▶ [Task to complete] Where a line in the data below includes the word "constructuion", count it. State the total and nothing more.

▶ [Data for this task]
━━━━
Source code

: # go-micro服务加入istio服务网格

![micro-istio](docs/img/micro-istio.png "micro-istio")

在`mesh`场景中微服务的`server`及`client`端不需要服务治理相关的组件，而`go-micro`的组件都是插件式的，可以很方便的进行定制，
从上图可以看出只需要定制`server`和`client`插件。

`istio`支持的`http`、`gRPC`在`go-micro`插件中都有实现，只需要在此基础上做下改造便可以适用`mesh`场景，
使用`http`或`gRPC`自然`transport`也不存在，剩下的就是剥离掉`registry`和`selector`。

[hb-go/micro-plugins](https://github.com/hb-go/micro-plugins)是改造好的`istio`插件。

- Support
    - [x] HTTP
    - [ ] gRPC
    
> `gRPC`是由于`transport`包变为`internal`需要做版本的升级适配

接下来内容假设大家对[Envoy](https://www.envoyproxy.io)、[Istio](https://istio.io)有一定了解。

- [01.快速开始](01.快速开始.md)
━━━━
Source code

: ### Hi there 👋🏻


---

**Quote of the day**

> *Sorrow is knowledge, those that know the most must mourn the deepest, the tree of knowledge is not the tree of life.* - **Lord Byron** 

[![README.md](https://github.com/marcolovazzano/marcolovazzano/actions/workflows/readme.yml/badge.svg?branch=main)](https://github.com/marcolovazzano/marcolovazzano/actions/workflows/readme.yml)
━━━━
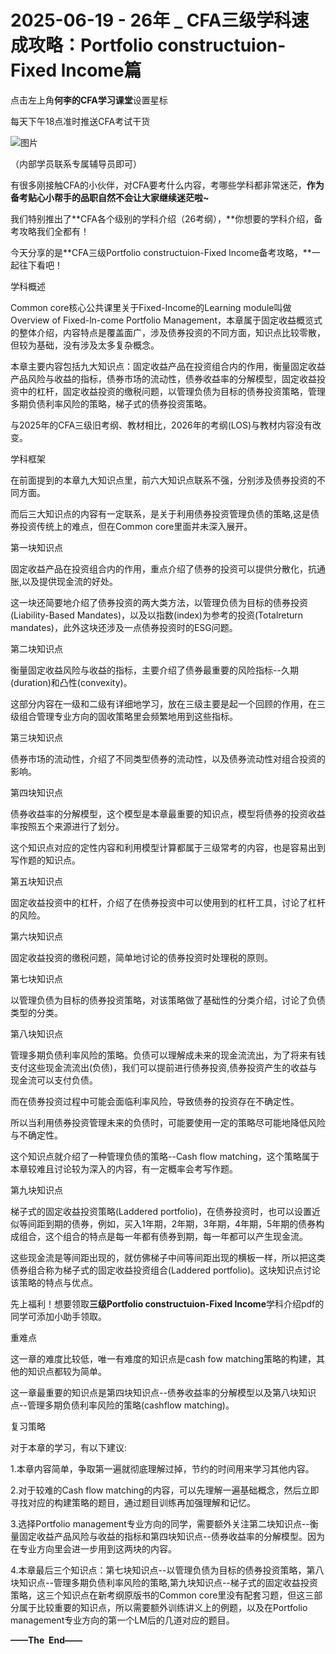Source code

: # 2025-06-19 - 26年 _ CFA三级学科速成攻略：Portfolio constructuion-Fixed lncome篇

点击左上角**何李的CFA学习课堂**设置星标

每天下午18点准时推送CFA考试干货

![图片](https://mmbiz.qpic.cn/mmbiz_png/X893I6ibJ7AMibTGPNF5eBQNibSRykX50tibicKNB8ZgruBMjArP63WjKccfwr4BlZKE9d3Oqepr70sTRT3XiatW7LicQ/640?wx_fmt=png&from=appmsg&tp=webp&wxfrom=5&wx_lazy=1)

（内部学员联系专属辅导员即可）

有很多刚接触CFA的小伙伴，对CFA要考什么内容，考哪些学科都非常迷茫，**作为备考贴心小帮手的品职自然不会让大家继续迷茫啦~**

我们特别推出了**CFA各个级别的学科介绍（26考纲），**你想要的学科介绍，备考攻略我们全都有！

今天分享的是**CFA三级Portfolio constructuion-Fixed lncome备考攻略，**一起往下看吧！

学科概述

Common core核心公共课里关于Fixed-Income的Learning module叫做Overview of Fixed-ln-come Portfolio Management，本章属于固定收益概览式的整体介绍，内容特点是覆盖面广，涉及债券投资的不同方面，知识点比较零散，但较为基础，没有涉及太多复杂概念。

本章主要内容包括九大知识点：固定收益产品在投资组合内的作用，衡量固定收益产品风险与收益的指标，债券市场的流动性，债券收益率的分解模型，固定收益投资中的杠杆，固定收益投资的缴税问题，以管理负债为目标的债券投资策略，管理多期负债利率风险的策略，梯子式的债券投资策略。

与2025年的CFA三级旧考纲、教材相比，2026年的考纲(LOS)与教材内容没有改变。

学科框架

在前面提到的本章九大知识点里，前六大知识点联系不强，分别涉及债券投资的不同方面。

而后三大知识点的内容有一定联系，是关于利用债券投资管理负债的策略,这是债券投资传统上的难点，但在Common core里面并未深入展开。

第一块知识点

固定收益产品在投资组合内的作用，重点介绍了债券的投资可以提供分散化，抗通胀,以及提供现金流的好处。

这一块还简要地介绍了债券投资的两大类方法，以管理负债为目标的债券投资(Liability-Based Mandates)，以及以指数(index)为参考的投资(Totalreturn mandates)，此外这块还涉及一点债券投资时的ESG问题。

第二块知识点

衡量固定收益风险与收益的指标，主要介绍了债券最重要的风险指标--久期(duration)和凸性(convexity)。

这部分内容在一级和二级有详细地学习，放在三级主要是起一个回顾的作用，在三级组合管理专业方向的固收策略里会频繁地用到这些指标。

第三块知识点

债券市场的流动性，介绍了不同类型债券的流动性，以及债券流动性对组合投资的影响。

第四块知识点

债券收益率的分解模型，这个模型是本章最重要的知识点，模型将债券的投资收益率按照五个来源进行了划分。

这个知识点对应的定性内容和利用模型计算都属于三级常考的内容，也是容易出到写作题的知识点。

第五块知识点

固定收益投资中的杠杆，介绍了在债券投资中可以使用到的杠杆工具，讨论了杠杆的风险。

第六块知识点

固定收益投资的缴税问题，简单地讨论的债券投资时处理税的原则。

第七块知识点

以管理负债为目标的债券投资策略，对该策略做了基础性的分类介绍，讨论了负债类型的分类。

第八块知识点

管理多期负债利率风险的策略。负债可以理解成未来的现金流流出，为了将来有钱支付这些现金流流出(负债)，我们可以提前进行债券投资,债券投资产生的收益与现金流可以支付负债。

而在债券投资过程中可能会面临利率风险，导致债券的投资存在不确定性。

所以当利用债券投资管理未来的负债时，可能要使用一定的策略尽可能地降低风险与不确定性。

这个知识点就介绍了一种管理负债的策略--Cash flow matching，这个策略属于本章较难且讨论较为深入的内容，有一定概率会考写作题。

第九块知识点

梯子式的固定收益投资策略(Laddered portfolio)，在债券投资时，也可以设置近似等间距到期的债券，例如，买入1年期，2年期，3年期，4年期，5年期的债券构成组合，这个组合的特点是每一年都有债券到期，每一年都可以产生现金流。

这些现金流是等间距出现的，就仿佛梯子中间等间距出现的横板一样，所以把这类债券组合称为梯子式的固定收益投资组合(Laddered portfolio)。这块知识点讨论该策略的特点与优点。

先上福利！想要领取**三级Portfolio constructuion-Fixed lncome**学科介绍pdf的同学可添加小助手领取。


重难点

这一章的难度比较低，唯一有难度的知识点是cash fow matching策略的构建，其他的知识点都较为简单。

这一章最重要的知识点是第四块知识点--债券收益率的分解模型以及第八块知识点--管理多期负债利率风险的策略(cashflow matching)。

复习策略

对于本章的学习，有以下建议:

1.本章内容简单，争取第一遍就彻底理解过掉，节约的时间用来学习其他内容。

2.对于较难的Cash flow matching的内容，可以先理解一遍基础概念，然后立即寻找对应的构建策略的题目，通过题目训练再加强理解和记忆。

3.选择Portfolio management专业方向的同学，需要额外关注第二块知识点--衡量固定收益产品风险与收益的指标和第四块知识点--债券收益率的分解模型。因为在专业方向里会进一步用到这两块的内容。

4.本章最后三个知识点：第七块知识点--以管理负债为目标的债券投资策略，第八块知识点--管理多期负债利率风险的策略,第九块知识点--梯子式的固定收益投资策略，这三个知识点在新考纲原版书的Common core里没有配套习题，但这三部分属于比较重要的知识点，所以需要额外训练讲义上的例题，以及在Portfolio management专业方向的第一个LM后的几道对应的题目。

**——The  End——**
━━━━
▶ [Reply to the task] 3